Built at the behest of the powerful and influential Averoldi family, the aristocratic palace represents one of the greatest examples of Brescian artistic production in the civic sphere and contains, in its rooms and interior halls, important decorations and frescoes from the 16th-century period by painters such as Romanino and Lattanzio Gambara, two of the major protagonists of Brescian art during the period between Renaissance and Mannerism.

== History ==

=== A new palace ===
Toward the end of the 15th century, Giovan Paolo Averoldi, "a most virtuous and devout man," purchased several pieces of land from the Porcellaga family in the vicinity of the city walls, in the then Contrada di Santa Croce, also known as Contrada del Bue, or even "della fontana del bò." He, in doing so, separated himself from the other branches of the family, all of whom lived near what is known in modern times as Via Marsala and was once called Contrada di Monzia; Giovan Paolo himself chose as the area to build his palace the fifth Quadra di San Giovanni, a sector of the city also known as Borgo San Nazaro. The area, which took its name from the nearby San Nazaro gate and was then characterized by a strong artisan tradition, was precisely in the vicinity of the walls and constituted, among other things, a privileged access point for those entering Brescia through the city walls.

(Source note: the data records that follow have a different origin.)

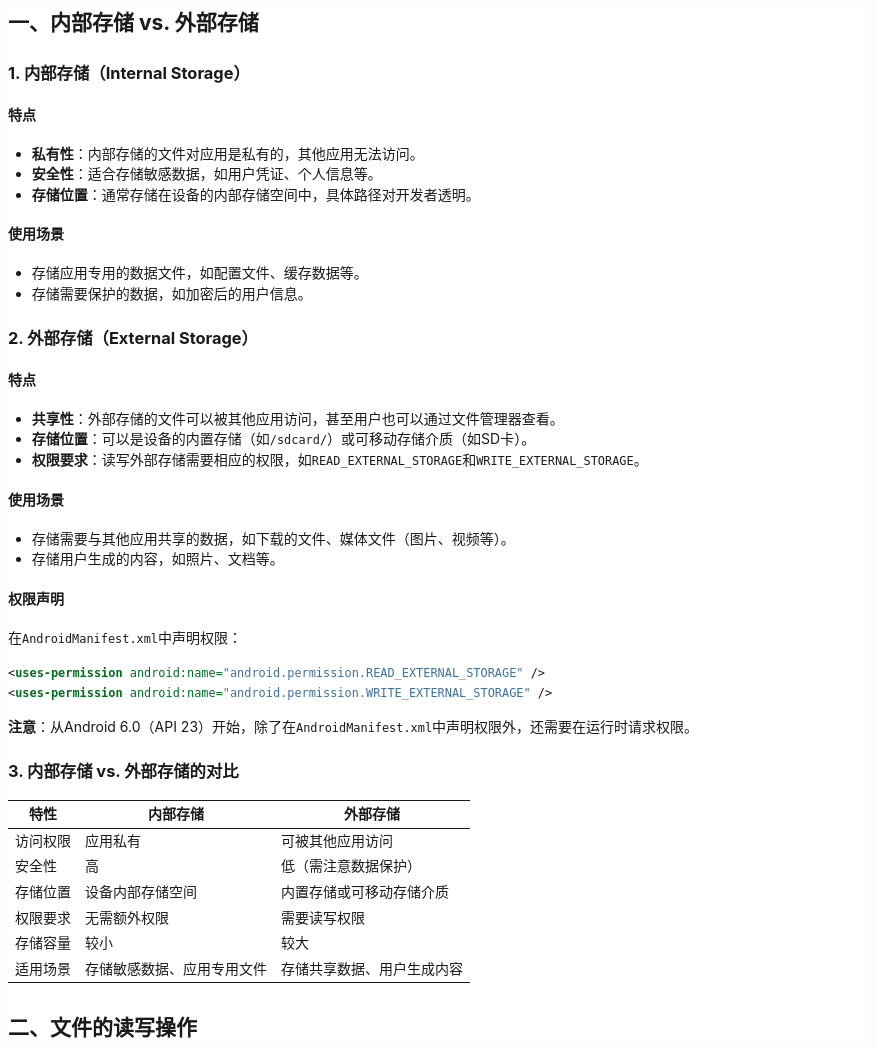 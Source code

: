 ## 一、内部存储 vs. 外部存储

### 1. **内部存储（Internal Storage）**

#### **特点**
- **私有性**：内部存储的文件对应用是私有的，其他应用无法访问。
- **安全性**：适合存储敏感数据，如用户凭证、个人信息等。
- **存储位置**：通常存储在设备的内部存储空间中，具体路径对开发者透明。

#### **使用场景**
- 存储应用专用的数据文件，如配置文件、缓存数据等。
- 存储需要保护的数据，如加密后的用户信息。

### 2. **外部存储（External Storage）**

#### **特点**
- **共享性**：外部存储的文件可以被其他应用访问，甚至用户也可以通过文件管理器查看。
- **存储位置**：可以是设备的内置存储（如`/sdcard/`）或可移动存储介质（如SD卡）。
- **权限要求**：读写外部存储需要相应的权限，如`READ_EXTERNAL_STORAGE`和`WRITE_EXTERNAL_STORAGE`。

#### **使用场景**
- 存储需要与其他应用共享的数据，如下载的文件、媒体文件（图片、视频等）。
- 存储用户生成的内容，如照片、文档等。

#### **权限声明**
在`AndroidManifest.xml`中声明权限：
```xml
<uses-permission android:name="android.permission.READ_EXTERNAL_STORAGE" />
<uses-permission android:name="android.permission.WRITE_EXTERNAL_STORAGE" />
```

**注意**：从Android 6.0（API 23）开始，除了在`AndroidManifest.xml`中声明权限外，还需要在运行时请求权限。

### 3. **内部存储 vs. 外部存储的对比**

| 特性          | 内部存储                           | 外部存储                           |
|---------------|------------------------------------|------------------------------------|
| 访问权限      | 应用私有                           | 可被其他应用访问                   |
| 安全性        | 高                                 | 低（需注意数据保护）               |
| 存储位置      | 设备内部存储空间                   | 内置存储或可移动存储介质           |
| 权限要求      | 无需额外权限                       | 需要读写权限                       |
| 存储容量      | 较小                               | 较大                               |
| 适用场景      | 存储敏感数据、应用专用文件         | 存储共享数据、用户生成内容         |

## 二、文件的读写操作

=== The beginning of the construction ===
Construction of the noble palace, nevertheless, began only from 1544 onward. It was the four sons of the aforementioned Giovan Paolo Averoldi who initiated the construction of the mansion: Giovan Andrea, Leandro, Mario, and Fulgenzio, on the aforementioned date, entered into a contract with the Bergamasque architects and military engineers Pietro Isabello and his son Marcantonio; the two designers were commissioned both to design the new mansion from scratch and to adapt the pre-existing hovels and buildings in the area of the service courtyard. It is highly probable, moreover, that the work was conducted rather expeditiously, also by virtue of the fact that, again according to the terms of the stipulated contract, the fee would not be rendered unless certain timelines of the construction site were met.

A few months after the contract was signed, Giovan Andrea Averoldi, speaking also on behalf of the other three brothers, approached the city council to request the cession of another public area, so that they could "make a building which is well designed and built according to the canons of architecture"; in return, part of their property was ceded by the Averoldi family to both the south and the north, so that the adjacent public road could be widened.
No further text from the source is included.